Mais contrairement à ce que l’on aurait pu croire, le joueur de Chelsea n’est pas stricto sensu sanctionné pour ses insultes. Il paie pour deux raisons. D’abord parce qu’il a « fui » le sélectionneur à Knysna afin d’éviter de s’excuser face à lui. « Il l’a évité délibérément, il n’a jamais voulu reconnaître son erreur », dit-on à la FFF. Sa désinvolture depuis le début de cette affaire a également été prise en compte. Il n’a répondu ni à la mission d’information ni à la commission de discipline. Comme si les Bleus ne l’intéressaient pas. Désormais, ce sont les Bleus qui ne s’intéresseront plus à lui.

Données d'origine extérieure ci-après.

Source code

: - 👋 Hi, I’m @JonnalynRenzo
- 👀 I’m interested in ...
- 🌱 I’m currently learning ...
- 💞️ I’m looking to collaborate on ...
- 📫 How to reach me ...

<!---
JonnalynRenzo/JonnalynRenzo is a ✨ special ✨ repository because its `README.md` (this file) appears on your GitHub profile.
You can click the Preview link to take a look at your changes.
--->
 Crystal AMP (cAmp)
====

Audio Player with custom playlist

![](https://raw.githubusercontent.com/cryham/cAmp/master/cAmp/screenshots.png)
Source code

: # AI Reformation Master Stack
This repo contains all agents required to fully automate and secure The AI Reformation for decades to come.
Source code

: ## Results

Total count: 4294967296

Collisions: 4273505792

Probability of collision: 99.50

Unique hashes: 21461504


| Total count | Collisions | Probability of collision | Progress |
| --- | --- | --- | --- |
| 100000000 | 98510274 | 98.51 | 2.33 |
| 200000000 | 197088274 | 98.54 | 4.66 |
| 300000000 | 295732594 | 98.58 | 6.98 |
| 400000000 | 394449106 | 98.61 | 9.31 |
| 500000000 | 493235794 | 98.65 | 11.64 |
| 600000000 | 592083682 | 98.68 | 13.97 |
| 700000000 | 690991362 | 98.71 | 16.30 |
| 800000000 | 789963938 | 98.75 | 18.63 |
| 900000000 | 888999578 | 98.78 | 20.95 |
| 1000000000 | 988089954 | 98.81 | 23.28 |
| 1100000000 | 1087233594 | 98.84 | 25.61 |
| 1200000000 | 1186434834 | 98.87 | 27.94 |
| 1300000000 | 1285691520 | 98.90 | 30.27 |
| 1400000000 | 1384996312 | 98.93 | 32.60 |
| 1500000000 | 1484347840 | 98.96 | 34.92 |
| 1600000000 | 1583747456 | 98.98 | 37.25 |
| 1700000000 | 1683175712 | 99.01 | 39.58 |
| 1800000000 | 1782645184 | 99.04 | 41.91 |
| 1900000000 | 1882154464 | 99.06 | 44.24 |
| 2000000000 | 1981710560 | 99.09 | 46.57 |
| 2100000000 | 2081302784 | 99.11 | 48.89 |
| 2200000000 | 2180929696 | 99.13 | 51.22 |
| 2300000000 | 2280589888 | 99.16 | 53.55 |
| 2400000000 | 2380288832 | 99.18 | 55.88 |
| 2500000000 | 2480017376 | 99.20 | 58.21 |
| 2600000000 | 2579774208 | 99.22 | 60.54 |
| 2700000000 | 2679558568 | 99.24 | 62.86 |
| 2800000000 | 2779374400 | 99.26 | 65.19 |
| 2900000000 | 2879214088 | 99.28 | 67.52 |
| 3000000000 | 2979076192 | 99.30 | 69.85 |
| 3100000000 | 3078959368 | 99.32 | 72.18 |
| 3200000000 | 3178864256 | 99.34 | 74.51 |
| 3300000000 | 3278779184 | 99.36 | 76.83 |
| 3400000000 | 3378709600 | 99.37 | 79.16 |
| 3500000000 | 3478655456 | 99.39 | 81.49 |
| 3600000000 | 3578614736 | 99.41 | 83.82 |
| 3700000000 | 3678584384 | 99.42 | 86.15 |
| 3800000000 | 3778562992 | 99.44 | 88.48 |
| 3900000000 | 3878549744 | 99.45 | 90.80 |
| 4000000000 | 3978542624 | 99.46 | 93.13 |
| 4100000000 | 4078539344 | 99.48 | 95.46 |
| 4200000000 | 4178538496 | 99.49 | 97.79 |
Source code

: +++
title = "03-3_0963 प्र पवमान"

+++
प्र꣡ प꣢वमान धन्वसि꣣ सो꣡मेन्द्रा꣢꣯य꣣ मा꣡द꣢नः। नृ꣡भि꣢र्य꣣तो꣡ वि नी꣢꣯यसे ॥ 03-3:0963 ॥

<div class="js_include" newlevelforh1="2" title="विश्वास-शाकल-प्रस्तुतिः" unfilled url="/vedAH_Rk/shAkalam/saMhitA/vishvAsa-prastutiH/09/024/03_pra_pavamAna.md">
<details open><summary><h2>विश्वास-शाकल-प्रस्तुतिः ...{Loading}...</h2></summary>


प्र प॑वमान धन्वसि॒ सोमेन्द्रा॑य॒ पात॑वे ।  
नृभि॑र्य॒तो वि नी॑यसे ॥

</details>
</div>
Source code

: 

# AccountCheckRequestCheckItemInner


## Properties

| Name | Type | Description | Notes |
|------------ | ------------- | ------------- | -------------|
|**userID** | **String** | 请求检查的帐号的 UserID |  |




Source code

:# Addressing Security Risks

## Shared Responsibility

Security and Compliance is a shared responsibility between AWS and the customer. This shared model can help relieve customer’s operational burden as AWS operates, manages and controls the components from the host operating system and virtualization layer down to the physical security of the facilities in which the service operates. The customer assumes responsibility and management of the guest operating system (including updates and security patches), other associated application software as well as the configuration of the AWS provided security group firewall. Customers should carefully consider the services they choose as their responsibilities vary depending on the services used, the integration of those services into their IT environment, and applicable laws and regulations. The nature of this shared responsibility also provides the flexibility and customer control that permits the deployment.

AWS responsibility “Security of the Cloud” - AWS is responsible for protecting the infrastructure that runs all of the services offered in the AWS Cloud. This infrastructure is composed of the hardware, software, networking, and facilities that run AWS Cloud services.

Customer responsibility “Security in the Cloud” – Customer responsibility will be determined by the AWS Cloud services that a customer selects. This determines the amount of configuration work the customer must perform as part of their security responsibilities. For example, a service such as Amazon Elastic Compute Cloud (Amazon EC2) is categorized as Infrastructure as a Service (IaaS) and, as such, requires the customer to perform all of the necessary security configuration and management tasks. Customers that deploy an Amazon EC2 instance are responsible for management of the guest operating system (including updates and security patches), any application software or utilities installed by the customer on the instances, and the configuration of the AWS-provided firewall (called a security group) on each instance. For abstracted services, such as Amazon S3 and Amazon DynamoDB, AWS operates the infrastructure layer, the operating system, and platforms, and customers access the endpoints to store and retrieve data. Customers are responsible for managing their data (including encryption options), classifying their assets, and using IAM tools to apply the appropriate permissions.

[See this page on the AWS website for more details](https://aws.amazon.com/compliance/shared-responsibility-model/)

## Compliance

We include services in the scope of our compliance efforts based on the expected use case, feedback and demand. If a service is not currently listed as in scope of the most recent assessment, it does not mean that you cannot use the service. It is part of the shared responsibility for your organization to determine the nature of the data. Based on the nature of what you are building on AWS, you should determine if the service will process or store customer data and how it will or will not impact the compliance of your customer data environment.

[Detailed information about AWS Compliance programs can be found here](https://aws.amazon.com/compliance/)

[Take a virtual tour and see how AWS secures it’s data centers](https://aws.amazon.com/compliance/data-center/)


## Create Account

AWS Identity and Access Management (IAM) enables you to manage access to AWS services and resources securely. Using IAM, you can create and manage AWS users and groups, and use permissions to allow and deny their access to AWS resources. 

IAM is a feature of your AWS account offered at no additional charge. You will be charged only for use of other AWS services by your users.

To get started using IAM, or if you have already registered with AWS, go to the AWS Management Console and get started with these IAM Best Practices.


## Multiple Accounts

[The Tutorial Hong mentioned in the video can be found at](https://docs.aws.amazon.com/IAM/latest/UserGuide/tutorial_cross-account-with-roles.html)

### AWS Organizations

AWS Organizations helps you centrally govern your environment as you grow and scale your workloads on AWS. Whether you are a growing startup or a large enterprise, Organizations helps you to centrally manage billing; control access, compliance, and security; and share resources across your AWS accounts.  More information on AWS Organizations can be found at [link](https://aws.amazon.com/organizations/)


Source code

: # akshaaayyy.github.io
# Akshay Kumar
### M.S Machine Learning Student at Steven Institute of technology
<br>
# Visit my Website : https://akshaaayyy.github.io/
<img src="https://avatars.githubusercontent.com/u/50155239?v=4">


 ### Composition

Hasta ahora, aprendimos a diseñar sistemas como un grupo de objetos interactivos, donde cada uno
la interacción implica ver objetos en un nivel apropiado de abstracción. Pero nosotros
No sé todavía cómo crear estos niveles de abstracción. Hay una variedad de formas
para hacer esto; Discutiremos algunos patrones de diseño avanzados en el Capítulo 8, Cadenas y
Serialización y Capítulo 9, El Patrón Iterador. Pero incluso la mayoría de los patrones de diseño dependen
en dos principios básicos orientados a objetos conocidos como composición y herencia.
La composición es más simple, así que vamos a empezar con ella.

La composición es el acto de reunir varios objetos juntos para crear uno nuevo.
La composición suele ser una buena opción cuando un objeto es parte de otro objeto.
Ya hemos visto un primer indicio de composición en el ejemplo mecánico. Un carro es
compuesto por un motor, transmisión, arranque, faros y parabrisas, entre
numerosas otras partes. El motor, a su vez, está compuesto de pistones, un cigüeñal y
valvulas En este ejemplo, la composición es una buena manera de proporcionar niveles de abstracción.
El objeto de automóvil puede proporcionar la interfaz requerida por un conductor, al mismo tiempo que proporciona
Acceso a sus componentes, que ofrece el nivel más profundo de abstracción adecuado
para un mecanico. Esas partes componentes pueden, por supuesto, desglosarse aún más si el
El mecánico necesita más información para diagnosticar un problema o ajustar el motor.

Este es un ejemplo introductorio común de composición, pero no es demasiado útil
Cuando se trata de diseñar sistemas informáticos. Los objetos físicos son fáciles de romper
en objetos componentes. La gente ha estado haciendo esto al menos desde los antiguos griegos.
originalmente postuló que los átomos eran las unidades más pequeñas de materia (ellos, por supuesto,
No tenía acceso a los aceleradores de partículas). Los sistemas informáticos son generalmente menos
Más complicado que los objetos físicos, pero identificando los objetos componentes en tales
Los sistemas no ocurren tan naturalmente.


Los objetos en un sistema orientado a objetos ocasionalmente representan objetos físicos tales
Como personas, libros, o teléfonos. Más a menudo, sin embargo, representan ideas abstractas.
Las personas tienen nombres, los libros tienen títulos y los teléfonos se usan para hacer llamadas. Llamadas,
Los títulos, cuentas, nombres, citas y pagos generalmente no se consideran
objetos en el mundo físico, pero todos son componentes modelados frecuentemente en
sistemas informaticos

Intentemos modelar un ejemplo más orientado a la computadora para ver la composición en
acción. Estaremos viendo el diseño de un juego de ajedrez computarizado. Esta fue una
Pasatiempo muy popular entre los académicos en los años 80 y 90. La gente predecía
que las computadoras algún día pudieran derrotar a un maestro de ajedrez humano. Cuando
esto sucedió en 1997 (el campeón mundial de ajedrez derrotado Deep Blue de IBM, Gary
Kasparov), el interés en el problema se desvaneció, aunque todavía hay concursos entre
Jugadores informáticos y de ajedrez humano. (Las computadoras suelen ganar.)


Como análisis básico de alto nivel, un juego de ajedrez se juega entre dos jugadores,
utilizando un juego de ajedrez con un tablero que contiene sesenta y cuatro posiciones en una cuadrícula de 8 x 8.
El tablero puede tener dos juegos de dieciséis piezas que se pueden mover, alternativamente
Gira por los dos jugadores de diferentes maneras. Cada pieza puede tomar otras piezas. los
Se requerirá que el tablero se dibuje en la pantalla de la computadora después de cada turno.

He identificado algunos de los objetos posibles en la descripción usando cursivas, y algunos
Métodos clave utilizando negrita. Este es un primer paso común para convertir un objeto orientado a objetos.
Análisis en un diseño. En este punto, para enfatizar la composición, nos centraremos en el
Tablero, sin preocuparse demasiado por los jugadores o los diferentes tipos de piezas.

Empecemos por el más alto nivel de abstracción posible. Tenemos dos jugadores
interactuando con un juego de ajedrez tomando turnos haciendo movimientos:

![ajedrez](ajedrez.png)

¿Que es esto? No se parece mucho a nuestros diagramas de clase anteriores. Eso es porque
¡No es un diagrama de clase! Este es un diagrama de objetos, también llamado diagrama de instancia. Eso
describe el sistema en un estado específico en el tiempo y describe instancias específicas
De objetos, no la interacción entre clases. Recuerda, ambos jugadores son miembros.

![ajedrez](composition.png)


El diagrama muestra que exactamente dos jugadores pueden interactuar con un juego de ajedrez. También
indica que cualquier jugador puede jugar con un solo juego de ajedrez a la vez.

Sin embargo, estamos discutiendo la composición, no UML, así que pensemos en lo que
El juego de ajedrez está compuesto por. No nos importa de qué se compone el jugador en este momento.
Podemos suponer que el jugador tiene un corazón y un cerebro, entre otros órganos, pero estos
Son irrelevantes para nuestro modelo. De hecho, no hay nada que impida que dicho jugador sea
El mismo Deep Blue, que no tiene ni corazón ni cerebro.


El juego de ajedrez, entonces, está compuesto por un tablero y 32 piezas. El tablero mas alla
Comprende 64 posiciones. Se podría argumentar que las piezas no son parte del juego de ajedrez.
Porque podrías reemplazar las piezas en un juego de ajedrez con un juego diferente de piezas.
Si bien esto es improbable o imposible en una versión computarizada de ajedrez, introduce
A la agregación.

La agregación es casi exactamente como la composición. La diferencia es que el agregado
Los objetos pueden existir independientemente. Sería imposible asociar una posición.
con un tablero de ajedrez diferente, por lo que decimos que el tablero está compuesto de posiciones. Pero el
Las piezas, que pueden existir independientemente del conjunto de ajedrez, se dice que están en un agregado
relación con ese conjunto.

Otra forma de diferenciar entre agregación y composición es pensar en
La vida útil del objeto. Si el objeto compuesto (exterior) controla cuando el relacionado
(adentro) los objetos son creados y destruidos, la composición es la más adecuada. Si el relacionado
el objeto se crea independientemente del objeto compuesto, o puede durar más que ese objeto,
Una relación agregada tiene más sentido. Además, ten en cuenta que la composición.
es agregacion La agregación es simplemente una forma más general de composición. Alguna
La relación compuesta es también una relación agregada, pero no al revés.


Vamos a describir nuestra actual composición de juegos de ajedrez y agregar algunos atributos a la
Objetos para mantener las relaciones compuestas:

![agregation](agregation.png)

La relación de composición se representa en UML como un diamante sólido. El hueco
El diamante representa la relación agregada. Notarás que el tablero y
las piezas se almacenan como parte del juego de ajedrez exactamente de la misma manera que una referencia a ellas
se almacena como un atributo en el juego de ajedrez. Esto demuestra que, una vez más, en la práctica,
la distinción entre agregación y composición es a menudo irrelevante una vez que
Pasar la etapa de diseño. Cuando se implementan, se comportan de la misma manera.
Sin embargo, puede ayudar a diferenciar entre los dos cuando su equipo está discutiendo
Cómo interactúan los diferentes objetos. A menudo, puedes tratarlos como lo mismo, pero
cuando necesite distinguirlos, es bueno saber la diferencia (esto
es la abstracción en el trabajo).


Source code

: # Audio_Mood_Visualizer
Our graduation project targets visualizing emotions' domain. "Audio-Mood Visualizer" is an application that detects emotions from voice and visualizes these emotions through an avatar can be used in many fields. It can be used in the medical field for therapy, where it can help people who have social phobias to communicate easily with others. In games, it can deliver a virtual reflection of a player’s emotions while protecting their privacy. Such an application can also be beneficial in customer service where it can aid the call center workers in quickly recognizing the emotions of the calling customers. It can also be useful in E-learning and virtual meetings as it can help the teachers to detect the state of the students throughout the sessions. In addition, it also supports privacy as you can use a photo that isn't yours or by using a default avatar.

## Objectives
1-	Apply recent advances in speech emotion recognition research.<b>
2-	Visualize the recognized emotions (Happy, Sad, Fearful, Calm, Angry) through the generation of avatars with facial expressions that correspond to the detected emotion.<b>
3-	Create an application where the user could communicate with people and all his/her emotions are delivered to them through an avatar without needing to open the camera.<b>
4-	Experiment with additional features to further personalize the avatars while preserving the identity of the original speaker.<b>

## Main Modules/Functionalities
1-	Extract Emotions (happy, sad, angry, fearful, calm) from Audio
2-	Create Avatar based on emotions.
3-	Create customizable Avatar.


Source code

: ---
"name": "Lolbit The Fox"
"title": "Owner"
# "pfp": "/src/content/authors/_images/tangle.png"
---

Evra, un « leader négatif »
La commission a estimé que le capitaine des Bleus lors du Mondial a joué un rôle de « leader négatif ». Même si toutes les sanctions ont été prises à l’unanimité des neuf membres, la sienne a été âprement discutée. Un compromis a été trouvé avec ces cinq matchs, qui équivalent en fait à six mois de suspension.
Devant ses juges, Patrice Evra a peu parlé, laissant son avocat le défendre. Ce dernier, comme le conseil d’Eric Abidal, a contesté les griefs formulés à l’encontre de son client et stigmatisé le renvoi de cinq joueurs et non des 23 du Mondial, comme le préconisait la mission d’information. Les témoins des débats ont trouvé Evra « atteint » par cet épisode du bus. Le joueur de Manchester United, qui a d’abord reconnu que cette grève était une « bêtise », s’est dit « piégé » par l’engrenage des événements : « J’ai tout fait pour limiter la casse mais on était dans notre bulle. On ne s’est pas rendu compte de ce qu’on faisait. On était coupés de la réalité. Si c’était à refaire, je ne le referais pas », s’est justifié le latéral.
Ribéry en a trop fait à « Téléfoot »
Son passage dans l’émission « Téléfoot » le matin même de la mutinerie a exaspéré les membres de la commission. Le joueur, au bord des larmes, s’était invité sur le plateau de TF 1 pour parler avec son coeur alors qu’il savait que l’après-midi, il y aurait grève. Les juges ont décelé là un acte de comédie qui lui vaut ses trois matchs de suspension.
Toulalan « assume » mais ne « balance » pas
Le Lyonnais a confirmé que son attaché de presse avait rédigé en partie le communiqué lu par Domenech. « J’assume », a-t-il dit devant les juges, qui ont apprécié sa franchise. « Mais mon conseiller n’était pas seul pour l’écrire », a-t-il ajouté. « Qui d’autre ? », a questionné la commission. Pas de réponse du joueur, qui n’a pas voulu « balancer » l’entourage de Squilacci et Govou, également dans le coup. Domenech a reconnu ses torts dans la lecture du texte : « J’ai mal géré cette histoire. Jusqu’au bout, j’ai cru qu’ils allaient s’entraîner. Quand j’ai compris que ce ne serait pas le cas, de guerre lasse, j’ai lu le communiqué, qu’on en finisse ! »
L’instance disciplinaire a également interrogé le joueur sur la grève : « Que se serait-il passé si l’un d’entre vous s’était levé dans le bus et avait dit : On reprend l’entraînement ? » « Peut-être que tout le monde aurait suivi », rétorqua alors Toulalan, laissant entendre que la grève n’avait tenu qu’à un fil.
Abidal dédouané par Domenech
Le latéral a été complètement absous. L’accusation s’est effondrée d’elle-même. Il était excité dans le bus ? « Oui, j’ai tapé sur la vitre pour que le car redémarre, a-t-il expliqué. Cela devenait grostesque alors j’ai dit : Allons-y ! » Convaincant. Il a refusé de jouer France - Afrique du Sud ? Domenech l’a blanchi. L’ancien sélectionneur a confirmé les propos du défenseur : la décision a été prise d’un commun accord, l’ex-Lyonnais ne se sentant pas en état, physique et psychologique, de disputer une rencontre internationale.